State-level momentum isn’t slowing

Federal uncertainty doesn’t mean the end of support. Many states are doubling down. California has mandated 5,000 MW of new storage. New York is targeting 6,000 MW by 2030. Even Midwestern states are writing storage into their integrated resource plans.

From a developer’s perspective, this is where things get real. My teams work closely with cities, utilities and permitting bodies. When we walk into a room with stakeholders from a city like Carson, California, where I led permitting for a large-scale project, no one asks if the IRA will still be around. They ask, “How can we make sure this is safe, on time and resilient?”

Buyers are driving demand

Utilities are not the only buyers anymore. Corporate power purchase agreements, particularly from data center operators and large industrials, are pushing unprecedented demand for renewable-backed firm power. These companies — Google, Amazon, Meta — are not motivated by policy fluctuations. They have decarbonization mandates embedded in their business models and investor commitments.

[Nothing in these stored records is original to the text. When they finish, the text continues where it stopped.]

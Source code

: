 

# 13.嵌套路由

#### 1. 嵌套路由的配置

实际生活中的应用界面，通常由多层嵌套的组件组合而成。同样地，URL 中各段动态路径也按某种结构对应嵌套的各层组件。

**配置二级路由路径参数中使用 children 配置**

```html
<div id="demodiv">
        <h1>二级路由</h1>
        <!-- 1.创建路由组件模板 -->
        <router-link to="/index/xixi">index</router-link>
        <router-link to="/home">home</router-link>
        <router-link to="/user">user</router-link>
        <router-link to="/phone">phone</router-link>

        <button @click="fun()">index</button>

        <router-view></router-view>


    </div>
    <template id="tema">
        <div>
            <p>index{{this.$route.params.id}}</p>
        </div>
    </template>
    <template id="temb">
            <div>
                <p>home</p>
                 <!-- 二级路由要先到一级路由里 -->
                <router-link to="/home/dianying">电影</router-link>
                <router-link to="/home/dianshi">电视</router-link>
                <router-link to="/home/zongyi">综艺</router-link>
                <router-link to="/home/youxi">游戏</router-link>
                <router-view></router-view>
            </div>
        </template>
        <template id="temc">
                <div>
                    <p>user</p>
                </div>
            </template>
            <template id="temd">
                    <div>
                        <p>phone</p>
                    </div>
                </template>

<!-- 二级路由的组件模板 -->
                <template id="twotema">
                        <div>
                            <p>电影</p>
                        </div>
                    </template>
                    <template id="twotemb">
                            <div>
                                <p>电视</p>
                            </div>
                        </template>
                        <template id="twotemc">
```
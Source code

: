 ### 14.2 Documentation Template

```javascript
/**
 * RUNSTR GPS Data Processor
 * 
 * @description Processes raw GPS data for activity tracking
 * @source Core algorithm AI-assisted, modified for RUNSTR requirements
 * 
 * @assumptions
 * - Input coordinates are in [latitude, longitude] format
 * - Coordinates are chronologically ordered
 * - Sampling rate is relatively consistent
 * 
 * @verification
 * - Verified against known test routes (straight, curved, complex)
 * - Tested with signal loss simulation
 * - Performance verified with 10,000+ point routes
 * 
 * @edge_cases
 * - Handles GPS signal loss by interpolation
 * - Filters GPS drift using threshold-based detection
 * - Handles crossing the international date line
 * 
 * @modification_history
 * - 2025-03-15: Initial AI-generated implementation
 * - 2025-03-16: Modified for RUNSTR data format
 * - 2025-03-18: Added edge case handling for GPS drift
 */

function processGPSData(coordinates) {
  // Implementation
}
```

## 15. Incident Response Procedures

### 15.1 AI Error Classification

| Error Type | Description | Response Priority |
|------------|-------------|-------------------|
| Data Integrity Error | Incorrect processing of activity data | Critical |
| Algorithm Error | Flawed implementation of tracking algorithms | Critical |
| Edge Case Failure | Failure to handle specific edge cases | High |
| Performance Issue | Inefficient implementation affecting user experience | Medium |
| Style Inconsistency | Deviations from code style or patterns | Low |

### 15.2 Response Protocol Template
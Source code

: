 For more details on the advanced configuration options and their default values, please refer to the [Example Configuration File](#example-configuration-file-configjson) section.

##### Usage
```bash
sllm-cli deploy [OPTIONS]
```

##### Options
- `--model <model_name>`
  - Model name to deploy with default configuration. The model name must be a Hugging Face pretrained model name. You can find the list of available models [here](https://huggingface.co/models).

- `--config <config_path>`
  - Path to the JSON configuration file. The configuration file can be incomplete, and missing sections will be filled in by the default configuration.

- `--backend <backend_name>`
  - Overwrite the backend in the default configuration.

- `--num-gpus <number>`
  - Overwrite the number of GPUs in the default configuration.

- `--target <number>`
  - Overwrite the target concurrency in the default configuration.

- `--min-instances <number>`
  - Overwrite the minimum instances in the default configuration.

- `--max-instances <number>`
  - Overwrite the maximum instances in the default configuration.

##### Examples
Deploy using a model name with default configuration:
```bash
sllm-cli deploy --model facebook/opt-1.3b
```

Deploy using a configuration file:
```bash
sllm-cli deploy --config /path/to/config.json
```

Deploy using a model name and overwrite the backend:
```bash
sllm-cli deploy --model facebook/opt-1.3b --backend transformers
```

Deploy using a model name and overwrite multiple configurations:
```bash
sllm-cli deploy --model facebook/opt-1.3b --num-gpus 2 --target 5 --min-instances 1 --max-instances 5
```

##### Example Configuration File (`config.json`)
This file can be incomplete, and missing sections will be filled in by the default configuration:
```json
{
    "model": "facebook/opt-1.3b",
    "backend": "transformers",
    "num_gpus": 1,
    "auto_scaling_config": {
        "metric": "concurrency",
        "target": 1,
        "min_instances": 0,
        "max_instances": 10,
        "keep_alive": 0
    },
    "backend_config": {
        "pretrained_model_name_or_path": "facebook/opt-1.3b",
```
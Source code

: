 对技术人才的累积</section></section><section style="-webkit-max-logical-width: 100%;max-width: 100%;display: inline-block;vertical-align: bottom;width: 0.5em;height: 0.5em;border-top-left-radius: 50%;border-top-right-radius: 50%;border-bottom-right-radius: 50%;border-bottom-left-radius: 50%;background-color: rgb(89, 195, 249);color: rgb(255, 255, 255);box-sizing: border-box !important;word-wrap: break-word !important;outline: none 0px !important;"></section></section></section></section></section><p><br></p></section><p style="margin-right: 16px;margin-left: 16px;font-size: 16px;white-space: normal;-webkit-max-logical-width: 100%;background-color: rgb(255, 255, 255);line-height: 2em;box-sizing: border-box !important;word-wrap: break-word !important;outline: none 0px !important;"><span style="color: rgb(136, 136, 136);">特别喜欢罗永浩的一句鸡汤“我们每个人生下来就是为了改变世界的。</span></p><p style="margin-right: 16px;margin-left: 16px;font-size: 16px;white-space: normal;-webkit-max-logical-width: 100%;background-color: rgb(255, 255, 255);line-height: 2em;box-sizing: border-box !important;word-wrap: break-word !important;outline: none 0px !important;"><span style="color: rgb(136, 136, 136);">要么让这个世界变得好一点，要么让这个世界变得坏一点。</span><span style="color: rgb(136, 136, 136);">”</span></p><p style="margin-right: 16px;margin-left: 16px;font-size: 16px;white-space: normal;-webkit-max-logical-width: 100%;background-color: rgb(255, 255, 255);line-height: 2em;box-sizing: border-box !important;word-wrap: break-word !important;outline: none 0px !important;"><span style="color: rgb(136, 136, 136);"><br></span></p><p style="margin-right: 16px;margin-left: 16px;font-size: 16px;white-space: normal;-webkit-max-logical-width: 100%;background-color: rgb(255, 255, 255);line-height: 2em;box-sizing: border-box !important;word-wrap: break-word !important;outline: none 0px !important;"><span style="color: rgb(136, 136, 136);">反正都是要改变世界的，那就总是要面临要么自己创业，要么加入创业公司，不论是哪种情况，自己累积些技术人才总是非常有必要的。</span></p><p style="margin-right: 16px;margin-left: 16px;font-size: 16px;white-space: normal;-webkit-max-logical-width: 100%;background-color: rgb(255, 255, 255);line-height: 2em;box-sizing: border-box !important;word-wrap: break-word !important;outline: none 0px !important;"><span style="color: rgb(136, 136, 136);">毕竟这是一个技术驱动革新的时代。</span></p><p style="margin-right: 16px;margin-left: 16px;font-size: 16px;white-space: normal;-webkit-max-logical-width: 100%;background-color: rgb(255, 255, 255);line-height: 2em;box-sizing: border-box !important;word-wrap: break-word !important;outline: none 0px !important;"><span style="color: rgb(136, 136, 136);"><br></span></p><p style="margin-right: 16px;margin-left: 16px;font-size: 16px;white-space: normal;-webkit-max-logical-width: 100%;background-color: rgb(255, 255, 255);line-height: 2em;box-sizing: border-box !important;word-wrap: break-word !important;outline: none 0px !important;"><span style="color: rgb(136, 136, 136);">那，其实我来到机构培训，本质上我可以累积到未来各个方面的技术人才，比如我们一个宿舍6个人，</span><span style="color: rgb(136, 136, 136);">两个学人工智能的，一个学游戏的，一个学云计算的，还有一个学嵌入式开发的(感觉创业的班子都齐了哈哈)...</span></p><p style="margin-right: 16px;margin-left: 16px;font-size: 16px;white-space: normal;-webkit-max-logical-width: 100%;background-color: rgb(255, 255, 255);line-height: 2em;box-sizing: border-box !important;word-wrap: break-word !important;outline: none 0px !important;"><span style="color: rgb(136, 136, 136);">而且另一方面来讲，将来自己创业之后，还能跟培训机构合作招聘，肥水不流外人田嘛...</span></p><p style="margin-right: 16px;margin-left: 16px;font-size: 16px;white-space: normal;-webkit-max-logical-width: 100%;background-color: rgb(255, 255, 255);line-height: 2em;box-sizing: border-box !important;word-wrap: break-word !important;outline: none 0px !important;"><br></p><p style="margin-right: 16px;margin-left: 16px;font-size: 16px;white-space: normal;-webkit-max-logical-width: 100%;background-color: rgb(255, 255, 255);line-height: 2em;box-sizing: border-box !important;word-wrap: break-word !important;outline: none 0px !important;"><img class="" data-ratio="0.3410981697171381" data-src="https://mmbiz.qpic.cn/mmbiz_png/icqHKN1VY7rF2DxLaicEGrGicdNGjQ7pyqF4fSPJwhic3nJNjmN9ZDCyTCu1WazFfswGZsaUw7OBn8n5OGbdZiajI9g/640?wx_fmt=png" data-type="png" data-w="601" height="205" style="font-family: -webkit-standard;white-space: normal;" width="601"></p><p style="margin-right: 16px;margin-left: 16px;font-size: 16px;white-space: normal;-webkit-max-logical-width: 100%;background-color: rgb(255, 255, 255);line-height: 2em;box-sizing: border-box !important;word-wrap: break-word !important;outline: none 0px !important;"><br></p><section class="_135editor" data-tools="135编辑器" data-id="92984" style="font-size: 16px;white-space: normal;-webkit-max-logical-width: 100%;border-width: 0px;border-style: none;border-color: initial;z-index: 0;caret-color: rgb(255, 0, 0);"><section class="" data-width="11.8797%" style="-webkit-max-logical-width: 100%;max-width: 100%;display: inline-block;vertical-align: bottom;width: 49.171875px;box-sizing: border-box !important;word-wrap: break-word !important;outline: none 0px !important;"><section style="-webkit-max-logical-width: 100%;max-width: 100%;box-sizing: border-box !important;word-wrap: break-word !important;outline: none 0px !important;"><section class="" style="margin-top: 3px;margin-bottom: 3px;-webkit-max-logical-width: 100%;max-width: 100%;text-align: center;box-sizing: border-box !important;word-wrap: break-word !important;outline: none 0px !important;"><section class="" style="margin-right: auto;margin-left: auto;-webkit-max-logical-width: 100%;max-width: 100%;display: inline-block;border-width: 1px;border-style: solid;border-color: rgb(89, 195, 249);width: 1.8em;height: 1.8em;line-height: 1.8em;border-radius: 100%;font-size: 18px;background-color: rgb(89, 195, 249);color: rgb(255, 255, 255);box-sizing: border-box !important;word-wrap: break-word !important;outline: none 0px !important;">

I recently sat in a negotiation with a major commercial off-taker who was evaluating battery storage not just for energy optimization, but for backup during regional grid outages. That conversation had nothing to do with tax credits and everything to do with business continuity.

The technology has moved faster than policy

Another reason I’m optimistic? The storage tech curve is outpacing the policy cycle. In 2017, lithium ferrophosphate batteries were still emerging. Today, they dominate procurement due to safety, price and supply chain reliability. Meanwhile, technologies like iron-air, zinc-based and flow batteries are starting to reach utility-scale pilots. These are not science experiments — they are the future of long-duration, IRA or not.

In a recent cost model we ran, even with ITC removed, LFP-based systems with 4-hour duration still remained competitive with gas peakers in certain markets. This is not a fluke; it’s the result of scale, innovation and fierce global competition that continues to drive down costs.

National resilience demands storage

Beyond economics and policy, storage is increasingly seen as a national security asset. Wildfires, hurricanes, cyberattacks — our grid faces multifaceted risks. Energy storage is now being integrated into resilience hubs, emergency response infrastructure and even Department of Defense installations.

When we design projects today, we often model not just the return on investment but the “value of resilience.” I remember a stakeholder meeting with a coastal California municipality where we discussed microgrid designs that could island a fire station and a school. Their funding came from the Federal Emergency Management Agency, not the IRA. Their motivation? Keeping people safe.

What developers and policymakers must do now

If IRA support weakens or disappears, here’s what we in the industry must do to keep storage momentum alive:

  1. Push for stable state-level frameworks that offer certainty on interconnection, permitting, and compensation for services like frequency regulation and spinning reserve.
  2. Standardize permitting and fire code compliance (e.g., NFPA 855) to reduce project delays. I’ve seen projects get delayed by more than six months just for unclear horn-strobe or setback requirements.
  3. Educate local stakeholders — not just policymakers, but communities — about storage safety and benefits. The opposition isn’t always ideological; sometimes it’s fear of the unknown.
  4. Diversify technology portfolios to prepare for shifts in supply chain and duration needs. Hybrid systems (solar+storage) are not one-size-fits-all anymore.

Let’s be clear. The IRA was a game-changer. It accelerated deals, de-risked financing and opened doors. But energy storage’s value proposition goes far beyond subsidies.

As someone who has negotiated land leases, engineering, procurement and construction contracts, and fire code variances; who has watched battery prices drop while managing permitting on railroad and port easements; and who has sat across from city officials, explaining why a battery site won’t catch fire — the one thing I can say is this: Storage is here to stay.

Whether the IRA lives on or not, the future grid needs flexibility, speed and stability. Energy storage offers all three. It’s not a policy bubble. It’s the backbone of America’s energy transition.